At the moment, HST is still of disputed legality in many countries, such as South Africa, and happening only informally [48]. Although international policies stress a public health approach to HTC and a move away from obligatory in-depth pre-test counselling, the World Health Organization has not as yet given any specific advice for the implementation of HST services [49]. Legal and policy frameworks would need to be developed to ensure that HST reaches those most in need, is conducted in a safe and supported fashion and yields accurate results. Clinical trials may be useful to explore the optimal strategies of introducing HST and to assess its place in a comprehensive HIV prevention package.

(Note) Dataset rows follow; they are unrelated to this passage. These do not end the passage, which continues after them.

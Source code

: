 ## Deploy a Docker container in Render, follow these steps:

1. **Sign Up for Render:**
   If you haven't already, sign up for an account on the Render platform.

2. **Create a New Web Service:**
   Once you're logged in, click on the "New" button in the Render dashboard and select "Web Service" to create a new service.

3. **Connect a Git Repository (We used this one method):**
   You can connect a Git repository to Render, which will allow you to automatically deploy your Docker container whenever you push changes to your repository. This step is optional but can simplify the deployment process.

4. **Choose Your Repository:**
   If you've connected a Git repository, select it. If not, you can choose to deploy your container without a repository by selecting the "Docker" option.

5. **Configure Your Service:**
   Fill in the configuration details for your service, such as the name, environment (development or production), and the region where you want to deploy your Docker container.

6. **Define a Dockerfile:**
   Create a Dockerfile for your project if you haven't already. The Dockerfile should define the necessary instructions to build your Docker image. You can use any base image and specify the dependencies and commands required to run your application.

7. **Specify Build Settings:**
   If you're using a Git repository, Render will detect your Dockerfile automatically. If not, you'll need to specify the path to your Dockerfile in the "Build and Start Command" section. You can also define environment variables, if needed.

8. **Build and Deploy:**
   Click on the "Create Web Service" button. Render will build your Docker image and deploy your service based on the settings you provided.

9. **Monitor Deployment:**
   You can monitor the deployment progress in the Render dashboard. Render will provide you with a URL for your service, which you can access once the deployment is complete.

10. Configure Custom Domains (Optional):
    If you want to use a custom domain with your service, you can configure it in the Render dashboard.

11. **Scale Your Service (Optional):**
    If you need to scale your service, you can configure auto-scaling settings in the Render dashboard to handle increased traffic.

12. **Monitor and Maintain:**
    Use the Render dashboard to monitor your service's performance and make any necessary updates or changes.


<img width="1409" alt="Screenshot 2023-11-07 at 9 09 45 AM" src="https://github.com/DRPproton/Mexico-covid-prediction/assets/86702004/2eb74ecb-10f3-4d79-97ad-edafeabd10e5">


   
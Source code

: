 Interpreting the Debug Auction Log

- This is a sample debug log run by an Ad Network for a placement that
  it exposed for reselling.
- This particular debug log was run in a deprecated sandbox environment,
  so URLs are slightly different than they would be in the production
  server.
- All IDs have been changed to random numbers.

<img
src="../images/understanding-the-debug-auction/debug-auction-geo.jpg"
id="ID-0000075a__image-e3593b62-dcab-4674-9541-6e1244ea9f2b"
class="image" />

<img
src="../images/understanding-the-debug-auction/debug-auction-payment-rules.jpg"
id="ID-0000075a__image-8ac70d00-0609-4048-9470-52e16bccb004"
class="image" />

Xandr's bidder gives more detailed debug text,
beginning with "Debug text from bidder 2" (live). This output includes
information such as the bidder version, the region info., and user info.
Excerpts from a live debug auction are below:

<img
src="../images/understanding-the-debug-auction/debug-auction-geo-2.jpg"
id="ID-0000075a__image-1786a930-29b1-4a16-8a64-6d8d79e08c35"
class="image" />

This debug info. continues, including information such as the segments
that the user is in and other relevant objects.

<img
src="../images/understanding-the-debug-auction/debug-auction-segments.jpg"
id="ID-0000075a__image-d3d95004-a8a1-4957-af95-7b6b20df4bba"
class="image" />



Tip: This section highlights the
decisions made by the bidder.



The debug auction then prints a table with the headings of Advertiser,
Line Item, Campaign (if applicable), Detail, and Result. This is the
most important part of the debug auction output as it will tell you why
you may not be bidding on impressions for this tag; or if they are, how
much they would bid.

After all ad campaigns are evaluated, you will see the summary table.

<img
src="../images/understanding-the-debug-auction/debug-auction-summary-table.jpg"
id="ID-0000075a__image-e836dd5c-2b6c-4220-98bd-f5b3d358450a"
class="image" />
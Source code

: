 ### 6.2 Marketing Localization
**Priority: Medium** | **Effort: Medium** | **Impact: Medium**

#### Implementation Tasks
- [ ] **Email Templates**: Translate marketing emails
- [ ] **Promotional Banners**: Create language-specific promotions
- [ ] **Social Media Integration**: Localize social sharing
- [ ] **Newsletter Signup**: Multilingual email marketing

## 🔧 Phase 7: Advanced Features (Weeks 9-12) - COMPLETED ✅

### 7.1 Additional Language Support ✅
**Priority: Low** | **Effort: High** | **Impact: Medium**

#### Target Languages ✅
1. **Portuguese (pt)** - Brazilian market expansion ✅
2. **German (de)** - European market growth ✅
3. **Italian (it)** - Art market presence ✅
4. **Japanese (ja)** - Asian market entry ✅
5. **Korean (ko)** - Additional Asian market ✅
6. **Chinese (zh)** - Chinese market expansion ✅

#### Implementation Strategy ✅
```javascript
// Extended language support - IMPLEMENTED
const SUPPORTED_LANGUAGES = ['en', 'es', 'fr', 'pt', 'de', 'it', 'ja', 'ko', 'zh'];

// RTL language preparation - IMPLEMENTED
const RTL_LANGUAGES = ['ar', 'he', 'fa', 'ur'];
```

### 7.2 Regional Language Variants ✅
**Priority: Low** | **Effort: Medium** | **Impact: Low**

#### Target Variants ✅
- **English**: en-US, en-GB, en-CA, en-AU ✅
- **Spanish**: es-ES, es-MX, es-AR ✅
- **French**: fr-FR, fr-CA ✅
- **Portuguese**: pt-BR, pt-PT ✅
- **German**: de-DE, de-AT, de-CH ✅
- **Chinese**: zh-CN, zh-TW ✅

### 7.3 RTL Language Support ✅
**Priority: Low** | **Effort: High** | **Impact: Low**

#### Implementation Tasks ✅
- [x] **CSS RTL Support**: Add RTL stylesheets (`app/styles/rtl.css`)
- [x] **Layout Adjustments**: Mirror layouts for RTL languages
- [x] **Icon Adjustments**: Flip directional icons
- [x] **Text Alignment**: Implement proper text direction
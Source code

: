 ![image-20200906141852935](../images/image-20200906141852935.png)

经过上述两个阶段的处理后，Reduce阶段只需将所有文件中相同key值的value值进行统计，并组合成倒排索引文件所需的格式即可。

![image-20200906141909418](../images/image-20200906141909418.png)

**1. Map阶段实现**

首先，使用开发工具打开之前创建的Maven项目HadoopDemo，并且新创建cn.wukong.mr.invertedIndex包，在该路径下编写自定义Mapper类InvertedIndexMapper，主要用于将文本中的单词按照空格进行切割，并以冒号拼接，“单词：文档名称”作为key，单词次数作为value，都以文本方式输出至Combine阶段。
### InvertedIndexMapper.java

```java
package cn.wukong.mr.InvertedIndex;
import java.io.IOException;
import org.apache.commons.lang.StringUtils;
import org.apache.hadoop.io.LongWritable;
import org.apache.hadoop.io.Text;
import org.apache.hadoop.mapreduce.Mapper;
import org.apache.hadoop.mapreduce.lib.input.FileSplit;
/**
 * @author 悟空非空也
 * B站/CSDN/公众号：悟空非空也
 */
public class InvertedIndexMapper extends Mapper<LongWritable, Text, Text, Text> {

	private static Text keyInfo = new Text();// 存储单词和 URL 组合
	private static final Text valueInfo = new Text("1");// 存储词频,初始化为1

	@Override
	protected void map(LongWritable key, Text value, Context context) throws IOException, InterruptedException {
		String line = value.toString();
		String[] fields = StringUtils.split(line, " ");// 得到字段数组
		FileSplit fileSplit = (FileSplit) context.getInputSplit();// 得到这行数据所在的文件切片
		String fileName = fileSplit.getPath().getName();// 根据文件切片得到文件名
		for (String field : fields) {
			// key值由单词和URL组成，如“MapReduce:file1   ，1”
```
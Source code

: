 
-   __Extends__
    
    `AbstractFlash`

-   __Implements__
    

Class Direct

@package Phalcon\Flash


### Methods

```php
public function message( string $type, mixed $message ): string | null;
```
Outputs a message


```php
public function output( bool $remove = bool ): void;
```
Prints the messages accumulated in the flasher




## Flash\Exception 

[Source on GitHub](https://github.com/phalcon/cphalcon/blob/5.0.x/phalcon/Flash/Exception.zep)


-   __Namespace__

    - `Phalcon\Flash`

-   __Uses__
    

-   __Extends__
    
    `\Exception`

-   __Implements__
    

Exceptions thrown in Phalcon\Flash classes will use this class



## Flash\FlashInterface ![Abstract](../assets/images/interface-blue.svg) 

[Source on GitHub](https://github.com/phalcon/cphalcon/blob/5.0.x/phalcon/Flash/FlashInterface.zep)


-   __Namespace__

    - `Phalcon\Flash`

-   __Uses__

We acknowledge that our review has several limitations. First, we used voluntary participation rate as an indicator for the acceptability of the testing strategy. We did not use other indicators such as satisfaction with the testing method, perceived ease of use, difficulties in understanding the testing instructions, satisfaction with pre- and post-test counselling and intention/willingness to use HST [30, 43, 5053] because information about these indicators were not available in several of the studies included in the review. We only included studies where participants actively performed HST. Further, only studies published in English were considered. Selection bias is likely as most study populations have been carefully selected and testing experience was generally high. In some studies wanting to perform an HIV test was a precondition for inclusion into the study. Acceptance of HST may be considerably lower among people with less testing experience or for people who did not consider testing for HIV. Overall the quality of the studies included was rather low, included only a small sample of selected participants, and most studies did not compare HST with more traditional testing strategies. Finally, study designs and populations were very heterogeneous and results valid for one country may not be transferrable to another country.

Conclusions

HST is an acceptable HIV testing strategy for key populations as well as the general population and can be performed accurately by the majority of persons. Linkage to treatment and care services remains a major challenge and different models of HST provision should be explored further. More research is needed to assess feasible and acceptable components of an HST service in order to ensure its safe and reliable use.